What the exercise asks: Reproduce all of the data exactly, with no line skipped.

★ ★ ★ ★ ★

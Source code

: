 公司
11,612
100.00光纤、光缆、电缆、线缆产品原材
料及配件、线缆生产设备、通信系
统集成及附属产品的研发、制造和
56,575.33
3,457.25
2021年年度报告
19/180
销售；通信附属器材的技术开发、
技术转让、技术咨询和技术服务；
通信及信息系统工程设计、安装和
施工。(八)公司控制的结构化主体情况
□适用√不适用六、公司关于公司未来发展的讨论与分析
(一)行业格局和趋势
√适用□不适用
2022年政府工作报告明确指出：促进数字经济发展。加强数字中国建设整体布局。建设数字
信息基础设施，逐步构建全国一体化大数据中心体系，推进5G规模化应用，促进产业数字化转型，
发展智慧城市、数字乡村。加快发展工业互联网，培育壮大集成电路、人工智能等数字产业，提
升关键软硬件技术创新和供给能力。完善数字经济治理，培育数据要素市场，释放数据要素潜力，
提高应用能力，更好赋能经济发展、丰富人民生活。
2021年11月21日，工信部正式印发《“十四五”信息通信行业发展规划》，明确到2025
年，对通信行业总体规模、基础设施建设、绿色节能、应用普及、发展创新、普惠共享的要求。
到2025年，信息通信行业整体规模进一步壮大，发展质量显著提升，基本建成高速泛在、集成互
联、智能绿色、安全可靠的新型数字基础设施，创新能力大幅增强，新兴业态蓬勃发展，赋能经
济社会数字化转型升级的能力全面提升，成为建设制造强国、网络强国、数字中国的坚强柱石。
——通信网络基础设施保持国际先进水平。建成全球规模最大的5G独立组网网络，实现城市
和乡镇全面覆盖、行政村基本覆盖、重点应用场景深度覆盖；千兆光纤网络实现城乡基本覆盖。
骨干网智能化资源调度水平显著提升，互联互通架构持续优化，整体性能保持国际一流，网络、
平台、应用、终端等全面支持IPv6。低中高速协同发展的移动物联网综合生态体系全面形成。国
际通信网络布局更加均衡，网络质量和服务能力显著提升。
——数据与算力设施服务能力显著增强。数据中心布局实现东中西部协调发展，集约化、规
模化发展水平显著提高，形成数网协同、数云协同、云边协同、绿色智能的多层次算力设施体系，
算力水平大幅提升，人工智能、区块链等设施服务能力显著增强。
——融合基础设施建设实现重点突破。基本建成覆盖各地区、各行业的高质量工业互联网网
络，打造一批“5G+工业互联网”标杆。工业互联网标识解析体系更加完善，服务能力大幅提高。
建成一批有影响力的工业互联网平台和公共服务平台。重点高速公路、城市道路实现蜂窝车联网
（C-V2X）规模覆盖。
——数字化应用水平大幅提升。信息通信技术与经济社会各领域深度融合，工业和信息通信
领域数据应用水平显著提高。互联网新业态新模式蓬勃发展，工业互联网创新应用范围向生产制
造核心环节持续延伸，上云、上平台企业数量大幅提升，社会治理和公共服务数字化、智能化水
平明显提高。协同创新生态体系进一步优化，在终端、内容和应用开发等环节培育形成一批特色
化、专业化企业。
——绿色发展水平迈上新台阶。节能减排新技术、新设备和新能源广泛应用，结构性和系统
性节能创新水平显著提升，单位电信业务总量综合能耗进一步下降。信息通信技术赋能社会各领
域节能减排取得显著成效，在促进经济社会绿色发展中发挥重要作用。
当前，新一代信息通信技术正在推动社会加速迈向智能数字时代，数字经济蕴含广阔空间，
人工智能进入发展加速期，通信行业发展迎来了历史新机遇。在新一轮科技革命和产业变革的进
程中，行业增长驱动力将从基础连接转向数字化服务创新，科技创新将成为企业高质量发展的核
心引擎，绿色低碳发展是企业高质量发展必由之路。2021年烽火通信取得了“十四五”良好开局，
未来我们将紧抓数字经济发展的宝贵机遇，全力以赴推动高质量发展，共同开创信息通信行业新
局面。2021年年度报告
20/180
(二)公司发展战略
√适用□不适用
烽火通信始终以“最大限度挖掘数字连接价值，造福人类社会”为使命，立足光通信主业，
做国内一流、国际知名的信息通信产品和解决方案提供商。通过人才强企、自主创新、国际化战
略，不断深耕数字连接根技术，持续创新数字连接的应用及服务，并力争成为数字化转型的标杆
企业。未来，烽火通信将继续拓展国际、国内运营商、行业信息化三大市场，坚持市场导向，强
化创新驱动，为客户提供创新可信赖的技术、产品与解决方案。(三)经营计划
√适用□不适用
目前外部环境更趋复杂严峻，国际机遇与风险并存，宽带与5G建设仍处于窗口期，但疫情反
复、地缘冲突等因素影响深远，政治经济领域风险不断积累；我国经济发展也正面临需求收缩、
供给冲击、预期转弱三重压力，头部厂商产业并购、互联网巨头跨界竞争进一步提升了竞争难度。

★ ★ ★ ★ ★

Solution for this task:
Source code

: 公司
11,612
100.00光纤、光缆、电缆、线缆产品原材
料及配件、线缆生产设备、通信系
统集成及附属产品的研发、制造和
56,575.33
3,457.25
2021年年度报告
19/180
销售；通信附属器材的技术开发、
技术转让、技术咨询和技术服务；
通信及信息系统工程设计、安装和
施工。(八)公司控制的结构化主体情况
□适用√不适用六、公司关于公司未来发展的讨论与分析
(一)行业格局和趋势
√适用□不适用
2022年政府工作报告明确指出：促进数字经济发展。加强数字中国建设整体布局。建设数字
信息基础设施，逐步构建全国一体化大数据中心体系，推进5G规模化应用，促进产业数字化转型，
发展智慧城市、数字乡村。加快发展工业互联网，培育壮大集成电路、人工智能等数字产业，提
升关键软硬件技术创新和供给能力。完善数字经济治理，培育数据要素市场，释放数据要素潜力，
提高应用能力，更好赋能经济发展、丰富人民生活。
2021年11月21日，工信部正式印发《“十四五”信息通信行业发展规划》，明确到2025
年，对通信行业总体规模、基础设施建设、绿色节能、应用普及、发展创新、普惠共享的要求。
到2025年，信息通信行业整体规模进一步壮大，发展质量显著提升，基本建成高速泛在、集成互
联、智能绿色、安全可靠的新型数字基础设施，创新能力大幅增强，新兴业态蓬勃发展，赋能经
济社会数字化转型升级的能力全面提升，成为建设制造强国、网络强国、数字中国的坚强柱石。
——通信网络基础设施保持国际先进水平。建成全球规模最大的5G独立组网网络，实现城市
和乡镇全面覆盖、行政村基本覆盖、重点应用场景深度覆盖；千兆光纤网络实现城乡基本覆盖。
骨干网智能化资源调度水平显著提升，互联互通架构持续优化，整体性能保持国际一流，网络、
平台、应用、终端等全面支持IPv6。低中高速协同发展的移动物联网综合生态体系全面形成。国
际通信网络布局更加均衡，网络质量和服务能力显著提升。
——数据与算力设施服务能力显著增强。数据中心布局实现东中西部协调发展，集约化、规
模化发展水平显著提高，形成数网协同、数云协同、云边协同、绿色智能的多层次算力设施体系，
算力水平大幅提升，人工智能、区块链等设施服务能力显著增强。
——融合基础设施建设实现重点突破。基本建成覆盖各地区、各行业的高质量工业互联网网
络，打造一批“5G+工业互联网”标杆。工业互联网标识解析体系更加完善，服务能力大幅提高。
建成一批有影响力的工业互联网平台和公共服务平台。重点高速公路、城市道路实现蜂窝车联网
（C-V2X）规模覆盖。
——数字化应用水平大幅提升。信息通信技术与经济社会各领域深度融合，工业和信息通信
领域数据应用水平显著提高。互联网新业态新模式蓬勃发展，工业互联网创新应用范围向生产制
造核心环节持续延伸，上云、上平台企业数量大幅提升，社会治理和公共服务数字化、智能化水
平明显提高。协同创新生态体系进一步优化，在终端、内容和应用开发等环节培育形成一批特色
化、专业化企业。
——绿色发展水平迈上新台阶。节能减排新技术、新设备和新能源广泛应用，结构性和系统
性节能创新水平显著提升，单位电信业务总量综合能耗进一步下降。信息通信技术赋能社会各领
域节能减排取得显著成效，在促进经济社会绿色发展中发挥重要作用。
当前，新一代信息通信技术正在推动社会加速迈向智能数字时代，数字经济蕴含广阔空间，
人工智能进入发展加速期，通信行业发展迎来了历史新机遇。在新一轮科技革命和产业变革的进
程中，行业增长驱动力将从基础连接转向数字化服务创新，科技创新将成为企业高质量发展的核
心引擎，绿色低碳发展是企业高质量发展必由之路。2021年烽火通信取得了“十四五”良好开局，
未来我们将紧抓数字经济发展的宝贵机遇，全力以赴推动高质量发展，共同开创信息通信行业新
局面。2021年年度报告
20/180
(二)公司发展战略
√适用□不适用
烽火通信始终以“最大限度挖掘数字连接价值，造福人类社会”为使命，立足光通信主业，
做国内一流、国际知名的信息通信产品和解决方案提供商。通过人才强企、自主创新、国际化战
略，不断深耕数字连接根技术，持续创新数字连接的应用及服务，并力争成为数字化转型的标杆
企业。未来，烽火通信将继续拓展国际、国内运营商、行业信息化三大市场，坚持市场导向，强
化创新驱动，为客户提供创新可信赖的技术、产品与解决方案。(三)经营计划
√适用□不适用
目前外部环境更趋复杂严峻，国际机遇与风险并存，宽带与5G建设仍处于窗口期，但疫情反
复、地缘冲突等因素影响深远，政治经济领域风险不断积累；我国经济发展也正面临需求收缩、
供给冲击、预期转弱三重压力，头部厂商产业并购、互联网巨头跨界竞争进一步提升了竞争难度。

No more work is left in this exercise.